EXERCISE INSTRUCTIONS
All of the records are to be reproduced exactly.

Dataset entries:
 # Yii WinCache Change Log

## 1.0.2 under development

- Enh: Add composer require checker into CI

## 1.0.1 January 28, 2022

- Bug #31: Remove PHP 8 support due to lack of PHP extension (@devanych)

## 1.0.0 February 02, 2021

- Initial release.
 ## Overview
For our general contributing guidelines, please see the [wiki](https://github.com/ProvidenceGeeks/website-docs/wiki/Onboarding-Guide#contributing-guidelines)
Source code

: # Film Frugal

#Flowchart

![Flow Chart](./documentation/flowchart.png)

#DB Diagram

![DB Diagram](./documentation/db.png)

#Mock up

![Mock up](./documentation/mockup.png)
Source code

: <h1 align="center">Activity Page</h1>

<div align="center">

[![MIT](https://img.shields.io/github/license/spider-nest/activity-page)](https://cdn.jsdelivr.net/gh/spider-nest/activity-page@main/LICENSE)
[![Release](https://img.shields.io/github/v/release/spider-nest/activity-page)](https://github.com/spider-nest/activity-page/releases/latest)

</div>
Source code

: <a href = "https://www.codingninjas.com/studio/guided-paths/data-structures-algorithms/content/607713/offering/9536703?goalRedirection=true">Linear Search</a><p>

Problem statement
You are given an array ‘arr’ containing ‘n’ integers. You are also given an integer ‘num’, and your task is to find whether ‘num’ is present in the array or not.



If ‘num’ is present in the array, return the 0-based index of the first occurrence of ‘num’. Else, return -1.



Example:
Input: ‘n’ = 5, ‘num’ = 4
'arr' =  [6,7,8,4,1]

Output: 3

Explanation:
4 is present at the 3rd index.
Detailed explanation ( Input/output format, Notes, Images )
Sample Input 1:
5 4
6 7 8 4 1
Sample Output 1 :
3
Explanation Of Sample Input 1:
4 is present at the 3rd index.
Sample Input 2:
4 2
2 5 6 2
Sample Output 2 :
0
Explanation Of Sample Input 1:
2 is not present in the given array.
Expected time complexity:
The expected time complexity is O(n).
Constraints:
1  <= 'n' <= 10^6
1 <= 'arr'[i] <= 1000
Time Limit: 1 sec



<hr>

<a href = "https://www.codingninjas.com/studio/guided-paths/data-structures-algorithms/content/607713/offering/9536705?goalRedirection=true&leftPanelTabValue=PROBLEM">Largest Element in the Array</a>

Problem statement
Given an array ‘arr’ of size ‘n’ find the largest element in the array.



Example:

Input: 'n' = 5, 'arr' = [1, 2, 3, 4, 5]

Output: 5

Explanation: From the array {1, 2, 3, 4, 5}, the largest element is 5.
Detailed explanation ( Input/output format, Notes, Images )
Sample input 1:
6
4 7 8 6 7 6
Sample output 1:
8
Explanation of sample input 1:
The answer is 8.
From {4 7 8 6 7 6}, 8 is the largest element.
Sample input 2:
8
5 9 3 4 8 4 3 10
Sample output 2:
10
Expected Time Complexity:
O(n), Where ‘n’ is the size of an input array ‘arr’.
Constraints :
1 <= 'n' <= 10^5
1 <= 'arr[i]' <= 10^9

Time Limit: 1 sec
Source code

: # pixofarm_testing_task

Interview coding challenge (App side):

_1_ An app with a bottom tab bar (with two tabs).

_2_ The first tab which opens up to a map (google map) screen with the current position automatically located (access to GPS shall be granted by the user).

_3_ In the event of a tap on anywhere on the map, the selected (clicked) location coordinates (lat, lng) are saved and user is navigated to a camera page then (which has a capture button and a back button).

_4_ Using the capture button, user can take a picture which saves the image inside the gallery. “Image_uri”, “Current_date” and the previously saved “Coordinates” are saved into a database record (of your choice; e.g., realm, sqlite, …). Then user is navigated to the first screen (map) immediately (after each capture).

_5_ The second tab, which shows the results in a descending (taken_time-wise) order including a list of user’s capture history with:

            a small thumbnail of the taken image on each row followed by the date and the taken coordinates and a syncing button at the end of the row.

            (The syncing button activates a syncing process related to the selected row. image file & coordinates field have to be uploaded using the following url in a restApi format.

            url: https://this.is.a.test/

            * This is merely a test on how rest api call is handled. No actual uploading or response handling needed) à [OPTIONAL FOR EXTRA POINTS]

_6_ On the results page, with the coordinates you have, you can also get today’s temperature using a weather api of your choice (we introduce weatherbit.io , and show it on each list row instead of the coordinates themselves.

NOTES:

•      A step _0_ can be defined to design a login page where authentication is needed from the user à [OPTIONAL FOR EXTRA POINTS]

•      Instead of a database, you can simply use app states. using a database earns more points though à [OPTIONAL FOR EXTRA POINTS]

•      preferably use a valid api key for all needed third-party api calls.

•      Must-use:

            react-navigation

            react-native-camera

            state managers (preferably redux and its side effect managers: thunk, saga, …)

RESPONSE BELOW
 # Yii WinCache Change Log

## 1.0.2 under development

- Enh: Add composer require checker into CI

## 1.0.1 January 28, 2022

- Bug #31: Remove PHP 8 support due to lack of PHP extension (@devanych)

## 1.0.0 February 02, 2021

- Initial release.
 ## Overview
For our general contributing guidelines, please see the [wiki](https://github.com/ProvidenceGeeks/website-docs/wiki/Onboarding-Guide#contributing-guidelines)
Source code

: # Film Frugal

#Flowchart

![Flow Chart](./documentation/flowchart.png)

#DB Diagram

![DB Diagram](./documentation/db.png)

#Mock up

![Mock up](./documentation/mockup.png)
Source code

: <h1 align="center">Activity Page</h1>

<div align="center">

[![MIT](https://img.shields.io/github/license/spider-nest/activity-page)](https://cdn.jsdelivr.net/gh/spider-nest/activity-page@main/LICENSE)
[![Release](https://img.shields.io/github/v/release/spider-nest/activity-page)](https://github.com/spider-nest/activity-page/releases/latest)

</div>
Source code

: <a href = "https://www.codingninjas.com/studio/guided-paths/data-structures-algorithms/content/607713/offering/9536703?goalRedirection=true">Linear Search</a><p>

Problem statement
You are given an array ‘arr’ containing ‘n’ integers. You are also given an integer ‘num’, and your task is to find whether ‘num’ is present in the array or not.



If ‘num’ is present in the array, return the 0-based index of the first occurrence of ‘num’. Else, return -1.



Example:
Input: ‘n’ = 5, ‘num’ = 4
'arr' =  [6,7,8,4,1]

Output: 3

Explanation:
4 is present at the 3rd index.
Detailed explanation ( Input/output format, Notes, Images )
Sample Input 1:
5 4
6 7 8 4 1
Sample Output 1 :
3
Explanation Of Sample Input 1:
4 is present at the 3rd index.
Sample Input 2:
4 2
2 5 6 2
Sample Output 2 :
0
Explanation Of Sample Input 1:
2 is not present in the given array.
Expected time complexity:
The expected time complexity is O(n).
Constraints:
1  <= 'n' <= 10^6
1 <= 'arr'[i] <= 1000
Time Limit: 1 sec



<hr>

<a href = "https://www.codingninjas.com/studio/guided-paths/data-structures-algorithms/content/607713/offering/9536705?goalRedirection=true&leftPanelTabValue=PROBLEM">Largest Element in the Array</a>

Problem statement
Given an array ‘arr’ of size ‘n’ find the largest element in the array.



Example:

Input: 'n' = 5, 'arr' = [1, 2, 3, 4, 5]

Output: 5

Explanation: From the array {1, 2, 3, 4, 5}, the largest element is 5.
Detailed explanation ( Input/output format, Notes, Images )
Sample input 1:
6
4 7 8 6 7 6
Sample output 1:
8
Explanation of sample input 1:
The answer is 8.
From {4 7 8 6 7 6}, 8 is the largest element.
Sample input 2:
8
5 9 3 4 8 4 3 10
Sample output 2:
10
Expected Time Complexity:
O(n), Where ‘n’ is the size of an input array ‘arr’.
Constraints :
1 <= 'n' <= 10^5
1 <= 'arr[i]' <= 10^9

Time Limit: 1 sec
Source code

: # pixofarm_testing_task

Interview coding challenge (App side):

_1_ An app with a bottom tab bar (with two tabs).

_2_ The first tab which opens up to a map (google map) screen with the current position automatically located (access to GPS shall be granted by the user).

_3_ In the event of a tap on anywhere on the map, the selected (clicked) location coordinates (lat, lng) are saved and user is navigated to a camera page then (which has a capture button and a back button).

_4_ Using the capture button, user can take a picture which saves the image inside the gallery. “Image_uri”, “Current_date” and the previously saved “Coordinates” are saved into a database record (of your choice; e.g., realm, sqlite, …). Then user is navigated to the first screen (map) immediately (after each capture).

_5_ The second tab, which shows the results in a descending (taken_time-wise) order including a list of user’s capture history with:

            a small thumbnail of the taken image on each row followed by the date and the taken coordinates and a syncing button at the end of the row.

            (The syncing button activates a syncing process related to the selected row. image file & coordinates field have to be uploaded using the following url in a restApi format.

            url: https://this.is.a.test/

            * This is merely a test on how rest api call is handled. No actual uploading or response handling needed) à [OPTIONAL FOR EXTRA POINTS]

_6_ On the results page, with the coordinates you have, you can also get today’s temperature using a weather api of your choice (we introduce weatherbit.io , and show it on each list row instead of the coordinates themselves.

NOTES:

•      A step _0_ can be defined to design a login page where authentication is needed from the user à [OPTIONAL FOR EXTRA POINTS]

•      Instead of a database, you can simply use app states. using a database earns more points though à [OPTIONAL FOR EXTRA POINTS]

•      preferably use a valid api key for all needed third-party api calls.

•      Must-use:

            react-navigation

            react-native-camera

            state managers (preferably redux and its side effect managers: thunk, saga, …)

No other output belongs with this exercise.